[TASK TO CARRY OUT] The data below should be printed in full, exactly, and without any of its images.

(Items listed in a dataset)
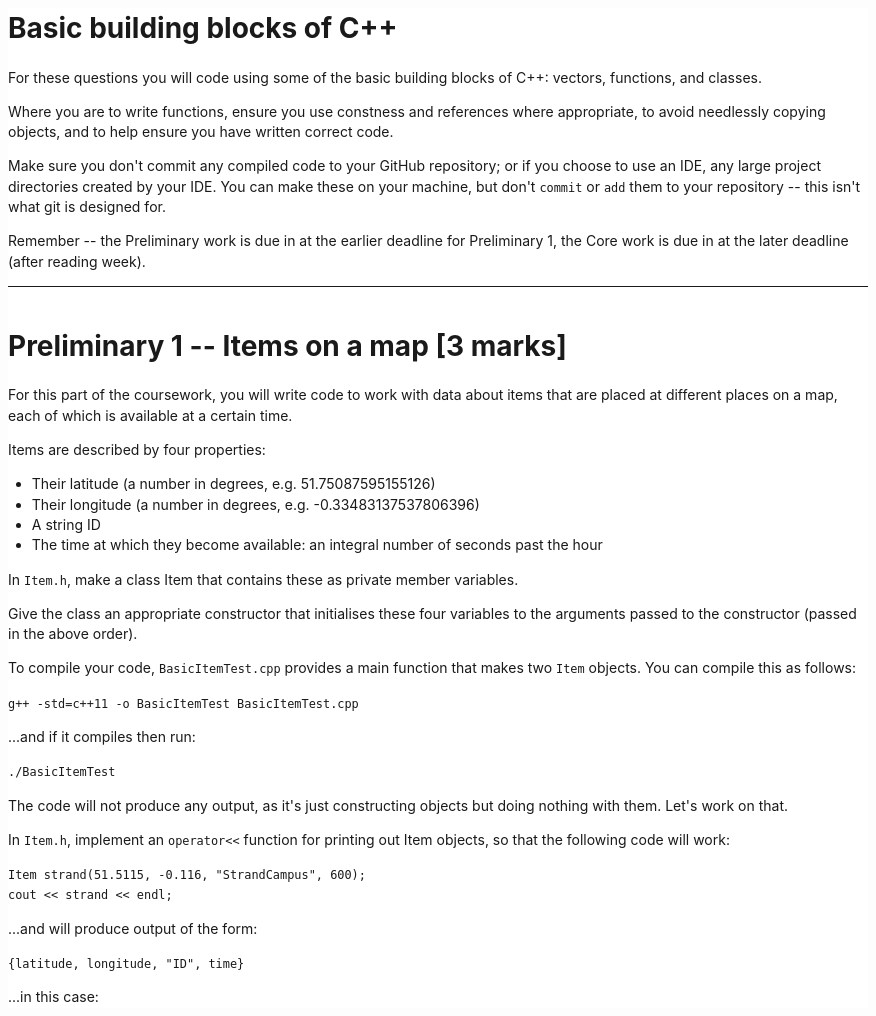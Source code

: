 # Basic building blocks of C++

For these questions you will code using some of the basic building blocks of C++: vectors, functions, and classes.

Where you are to write functions, ensure you use constness and references where appropriate, to avoid needlessly copying objects, and to help ensure you have written correct code.

Make sure you don't commit any compiled code to your GitHub repository; or if you choose to use an IDE, any large project directories created by your IDE.  You can make these on your machine, but don't `commit` or `add` them to your repository -- this isn't what git is designed for.

Remember -- the Preliminary work is due in at the earlier deadline for Preliminary 1, the Core work is due in at the later deadline (after reading week).

----

# Preliminary 1 -- Items on a map [3 marks]

For this part of the coursework, you will write code to work with data about items that are placed at different places on a map, each of which is available at a certain time.

Items are described by four properties:

- Their latitude (a number in degrees, e.g. 51.75087595155126)
- Their longitude (a number in degrees, e.g. -0.33483137537806396)
- A string ID
- The time at which they become available: an integral number of seconds past the hour

In `Item.h`, make a class Item that contains these as private member variables.

Give the class an appropriate constructor that initialises these four variables to the arguments passed to the constructor (passed in the above order).

To compile your code, `BasicItemTest.cpp` provides a main function that makes two `Item` objects.  You can compile this as follows:

`g++ -std=c++11 -o BasicItemTest BasicItemTest.cpp`  

...and if it compiles then run:

`./BasicItemTest`

The code will not produce any output, as it's just constructing objects but doing nothing with them.  Let's work on that.

In `Item.h`, implement an `operator<<` function for printing out Item objects, so that the following code will work:

`Item strand(51.5115, -0.116, "StrandCampus", 600);`  
`cout << strand << endl;`  

...and will produce output of the form:

`{latitude, longitude, "ID", time}`

...in this case:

[OUTPUT OF THE EXERCISE]
Source code

: # Basic building blocks of C++

For these questions you will code using some of the basic building blocks of C++: vectors, functions, and classes.

Where you are to write functions, ensure you use constness and references where appropriate, to avoid needlessly copying objects, and to help ensure you have written correct code.

Make sure you don't commit any compiled code to your GitHub repository; or if you choose to use an IDE, any large project directories created by your IDE.  You can make these on your machine, but don't `commit` or `add` them to your repository -- this isn't what git is designed for.

Remember -- the Preliminary work is due in at the earlier deadline for Preliminary 1, the Core work is due in at the later deadline (after reading week).

----

# Preliminary 1 -- Items on a map [3 marks]

For this part of the coursework, you will write code to work with data about items that are placed at different places on a map, each of which is available at a certain time.

Items are described by four properties:

- Their latitude (a number in degrees, e.g. 51.75087595155126)
- Their longitude (a number in degrees, e.g. -0.33483137537806396)
- A string ID
- The time at which they become available: an integral number of seconds past the hour

In `Item.h`, make a class Item that contains these as private member variables.

Give the class an appropriate constructor that initialises these four variables to the arguments passed to the constructor (passed in the above order).

To compile your code, `BasicItemTest.cpp` provides a main function that makes two `Item` objects.  You can compile this as follows:

`g++ -std=c++11 -o BasicItemTest BasicItemTest.cpp`  

...and if it compiles then run:

`./BasicItemTest`

The code will not produce any output, as it's just constructing objects but doing nothing with them.  Let's work on that.

In `Item.h`, implement an `operator<<` function for printing out Item objects, so that the following code will work:

`Item strand(51.5115, -0.116, "StrandCampus", 600);`  
`cout << strand << endl;`  

...and will produce output of the form:

`{latitude, longitude, "ID", time}`

...in this case:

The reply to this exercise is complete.